Welcome!

Welcome to my weblog!
The place where I will regularly post thoughts and comments on any aspect of music.
Join my World of Music - and feel free to comment!
(As you see, the blog is in DInglish - Dutch International English - but comments in Dutch, German, French, Spanish and Frisian are welcome.)

Curious who I might be?
Look me up at my personal page.
Want to be notified when a new blog entry appears? Leave your email-address at the 'Follow by Email'-option below. (Or find me on LinkedIn and Twitter - @EvertBBoele.)
And you might check my other blog, Evert Listens to Dylan, if you would be interested what listening to the complete recordings of Bob Dylan does with (or to, or for) me.

Creative Commons License
This work is licensed under a Creative Commons Attribution-NonCommercial-NoDerivs 3.0 Unported License.

Monday, November 12, 2012

Music as fireworks

I was at a conference on Healthy Ageing. Healthy Ageing is one of the main themes of the university I work for and the region I work in, and hence one of the three research strands our research group concentrates on. So I presented some of our projects on music and elderly people to an audience of people not working in music.
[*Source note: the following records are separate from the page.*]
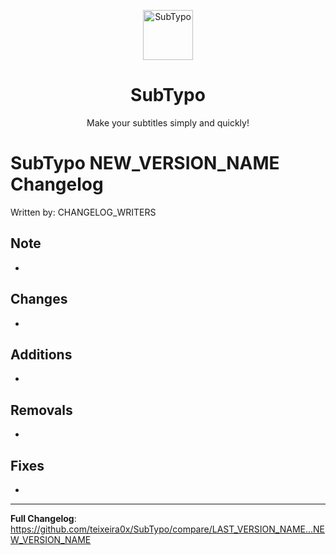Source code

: <p align="center">
  <img src="https://github.com/teixeira0x/SubTypo/blob/dev/app/src/main/res/mipmap-xxxhdpi/ic_launcher.png" alt="SubTypo" width="80" height="80"/>
</p>
<h1 align="center"><b>SubTypo</b></h1>
<p align="center">Make your subtitles simply and quickly!</p>

# SubTypo NEW_VERSION_NAME Changelog

Written by: CHANGELOG_WRITERS

## Note
-

## Changes
-

## Additions
-

## Removals
-

## Fixes
-

<hr/>

**Full Changelog**: https://github.com/teixeira0x/SubTypo/compare/LAST_VERSION_NAME...NEW_VERSION_NAME
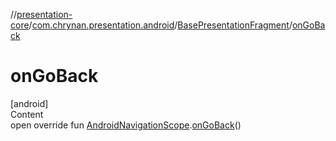 //[presentation-core](../../../index.md)/[com.chrynan.presentation.android](../index.md)/[BasePresentationFragment](index.md)/[onGoBack](on-go-back.md)



# onGoBack  
[android]  
Content  
open override fun [AndroidNavigationScope](../-android-navigation-scope/index.md).[onGoBack](on-go-back.md)()  



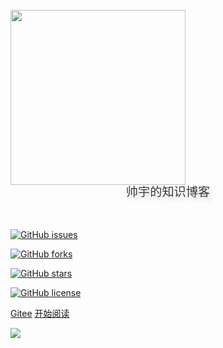 <!-- dark -->

<!-- <br>

<img width="220px" src="">


<div style = "font-weight: 100; font-size: 1.2rem; 
    color: #eee; text-align: center;
    text-shadow: 0.3rem 0.3rem 0.4rem rgba(0,0,0,.15);
    line-height: 1.2;">
    进击的 Javaer，努力奔跑在全栈的路上 🏃‍
</div>
<br>
<br>

[<i class="fa fa-github-alt fa-1x"></i> Gitee](https://gitee.com/veal98/CS-Wiki)
[<i class="fa fa-spinner fa-spin"></i> 开始阅读](README.md)

<!-- light -->

<br>

<img width="280px" src="https://gitee.com/kuangty/blogImage/raw/master/img/Snipaste_2021-09-24_10-29-01.png">

<div style = "font-weight: 100; font-size: 1.2rem; 
    color: rgb(60, 60, 60); text-align: center;
    text-shadow: 0.3rem 0.3rem 0.4rem rgba(0,0,0,.15);
    line-height: 1.2;">
    帅宇的知识博客
</div>
<br>
<br>

[![GitHub issues](https://img.shields.io/github/issues/kuangtianyu/cs-blog)](https://github.com/kuangtianyu/cs-blog/issues)

[![GitHub forks](https://img.shields.io/github/forks/kuangtianyu/cs-blog)](https://github.com/kuangtianyu/cs-blog/network)

[![GitHub stars](https://img.shields.io/github/stars/kuangtianyu/cs-blog)](https://github.com/kuangtianyu/cs-blog/stargazers)

[![GitHub license](https://img.shields.io/github/license/kuangtianyu/cs-blog)](https://github.com/kuangtianyu/cs-blog/blob/master/LICENSE)

[Gitee](https://gitee.com/kuangty)
[开始阅读](README.md)

<!-- background image -->

![](https://gitee.com/kuangtf/blogImage/raw/master/img/bg.svg)
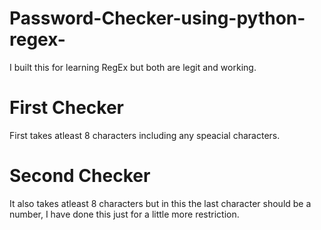 # Password-Checker-using-python-regex-
I built this for learning RegEx but both are legit and working.
# First Checker
First takes atleast 8 characters including any speacial characters.
# Second Checker
It also takes atleast 8 characters but in this the last character should be a number, I have done this just for a little more restriction.

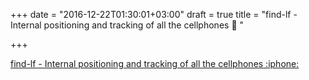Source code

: +++
date = "2016-12-22T01:30:01+03:00"
draft = true
title = "find-lf - Internal positioning and tracking of all the cellphones :iphone: "

+++

<p><a href="https://t.co/zeDacNsEej">find-lf - Internal positioning and tracking of all the cellphones :iphone: </a></p>
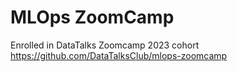 # MLOps ZoomCamp
 Enrolled in DataTalks Zoomcamp 2023 cohort https://github.com/DataTalksClub/mlops-zoomcamp
 
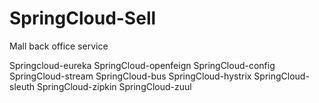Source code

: # SpringCloud-Sell
Mall back office service

Springcloud-eureka
SpringCloud-openfeign
SpringCloud-config
SpringCloud-stream
SpringCloud-bus
SpringCloud-hystrix
SpringCloud-sleuth
SpringCloud-zipkin
SpringCloud-zuul
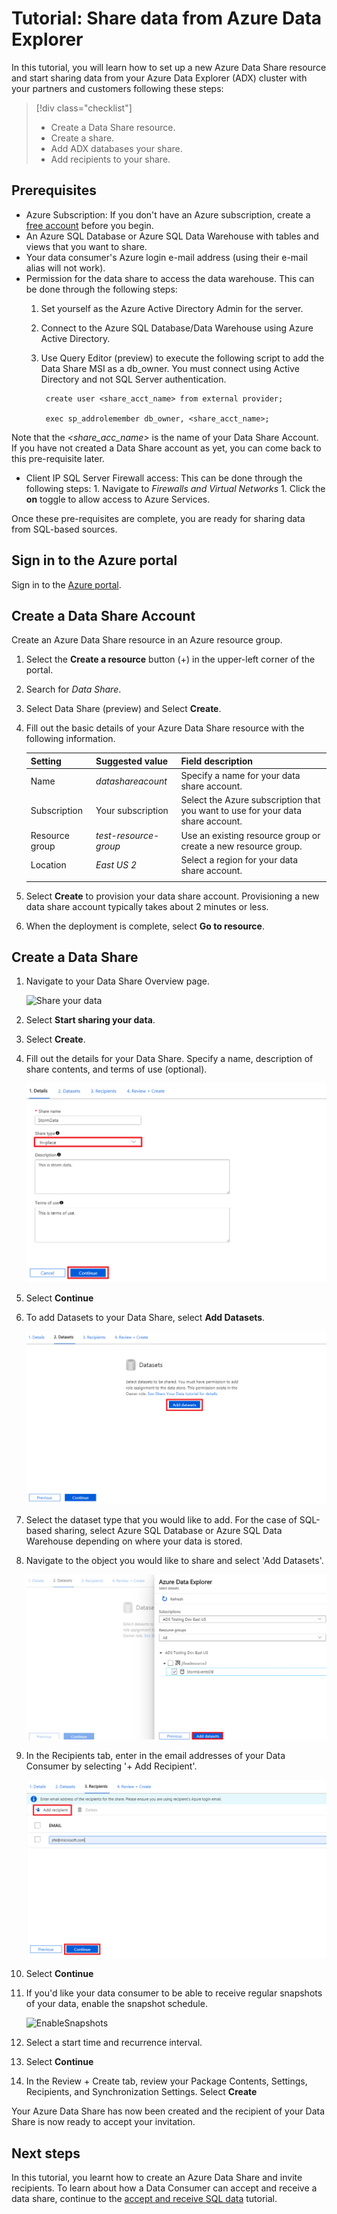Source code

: # Tutorial: Share data from Azure Data Explorer

In this tutorial, you will learn how to set up a new Azure Data Share resource and start sharing data from your Azure Data Explorer (ADX) cluster with your partners and customers following these steps:

> [!div class="checklist"]
> * Create a Data Share resource.
> * Create a share.
> * Add ADX databases your share.
> * Add recipients to your share. 

## Prerequisites

* Azure Subscription: If you don't have an Azure subscription, create a [free account](https://azure.microsoft.com/free/) before you begin.
* An Azure SQL Database or Azure SQL Data Warehouse with tables and views that you want to share.
* Your data consumer's Azure login e-mail address (using their e-mail alias will not work).
* Permission for the data share to access the data warehouse. This can be done through the following steps: 
    1. Set yourself as the Azure Active Directory Admin for the server.
    1. Connect to the Azure SQL Database/Data Warehouse using Azure Active Directory.
    1. Use Query Editor (preview) to execute the following script to add the Data Share MSI as a db_owner. You must connect using Active Directory and not SQL Server authentication. 
    
            create user <share_acct_name> from external provider;
        
            exec sp_addrolemember db_owner, <share_acct_name>;
    
Note that the *<share_acc_name>* is the name of your Data Share Account. If you have not created a Data Share account as yet, you can come back to this pre-requisite later.         

* Client IP SQL Server Firewall access: This can be done through the following steps: 
        1. Navigate to *Firewalls and Virtual Networks*
        1. Click the **on** toggle to allow access to Azure Services. 

Once these pre-requisites are complete, you are ready for sharing data from SQL-based sources. 

## Sign in to the Azure portal

Sign in to the [Azure portal](https://portal.azure.com/).

## Create a Data Share Account

Create an Azure Data Share resource in an Azure resource group.

1. Select the **Create a resource** button (+) in the upper-left corner of the  portal.

1. Search for *Data Share*.

1. Select Data Share (preview) and Select **Create**.

1. Fill out the basic details of your Azure Data Share resource with the following information. 

     **Setting** | **Suggested value** | **Field description**
    |---|---|---|
    | Name | *datashareacount* | Specify a name for your data share account. |
    | Subscription | Your subscription | Select the Azure subscription that you want to use for your data share account.|
    | Resource group | *test-resource-group* | Use an existing resource group or create a new resource group. |
    | Location | *East US 2* | Select a region for your data share account.
    | | |

1. Select **Create** to provision your data share account. Provisioning a new data share account typically takes about 2 minutes or less. 

1. When the deployment is complete, select **Go to resource**.

## Create a Data Share

1. Navigate to your Data Share Overview page.

    ![Share your data](./media/share-receive-data.png "Share your data") 

1. Select **Start sharing your data**.

1. Select **Create**.   

1. Fill out the details for your Data Share. Specify a name, description of share contents, and terms of use (optional). 

    ![EnterShareDetails](./media/enter-share-details.png "Enter Share details") 

1. Select **Continue**

1. To add Datasets to your Data Share, select **Add Datasets**. 

    ![Datasets](./media/datasets.png "Datasets")

1. Select the dataset type that you would like to add. For the case of SQL-based sharing, select Azure SQL Database or Azure SQL Data Warehouse depending on where your data is stored. 

1. Navigate to the object you would like to share and select 'Add Datasets'. 

    ![SelectDatasets](./media/select-datasets.png "Select Datasets")    

1. In the Recipients tab, enter in the email addresses of your Data Consumer by selecting '+ Add Recipient'. 

    ![AddRecipients](./media/add-recipient.png "Add recipients") 

1. Select **Continue**

1. If you'd like your data consumer to be able to receive regular snapshots of your data, enable the snapshot schedule. 

    ![EnableSnapshots](./media/enable-snapshots.png "Enable snapshots") 

1. Select a start time and recurrence interval. 

1. Select **Continue**

1. In the Review + Create tab, review your Package Contents, Settings, Recipients, and Synchronization Settings. Select **Create**

Your Azure Data Share has now been created and the recipient of your Data Share is now ready to accept your invitation. 

## Next steps

In this tutorial, you learnt how to create an Azure Data Share and invite recipients. To learn about how a Data Consumer can accept and receive a data share, continue to the [accept and receive SQL data](receive-sql-data.md) tutorial.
I started my presentation with a very short video made by an art student in one of our projects. The project was about learning to play an instrument at an advanced age. We asked the art student to make independent work which would show his interpretation of our work. He came up with short video's, close-ups of faces of elderly music learners while they were listening to a recording of their own playing. Nothing much happens: you hear the music, you see the face reacting. Great work, to me.

Afterwards I spoke with a man deep into the healthy ageing-topic. He told me he often showed the trailer of "Young at Heart", the documentary about a senior rock choir, in presentations. Man, that worked well! Actually, he thought, I should have done that rather than showing a video in which nothing happened.

I saw his point. I love "Young at Heart", and indeed the trailer is gripping stuff. But when, somewhat later, he explained that Young at Heart was so great because one of the singers could, since the time he was singing in the chooir, cut back on the amount of oxygene bottles needed to live his life - now there's an effective intervention for you - I decided to keep using the video I used.

Fireworks are great, on occasion, and music sometimes is like firework. But I prefer to convey the idea that  for many people most of the time music is rather like a bit of candlelight.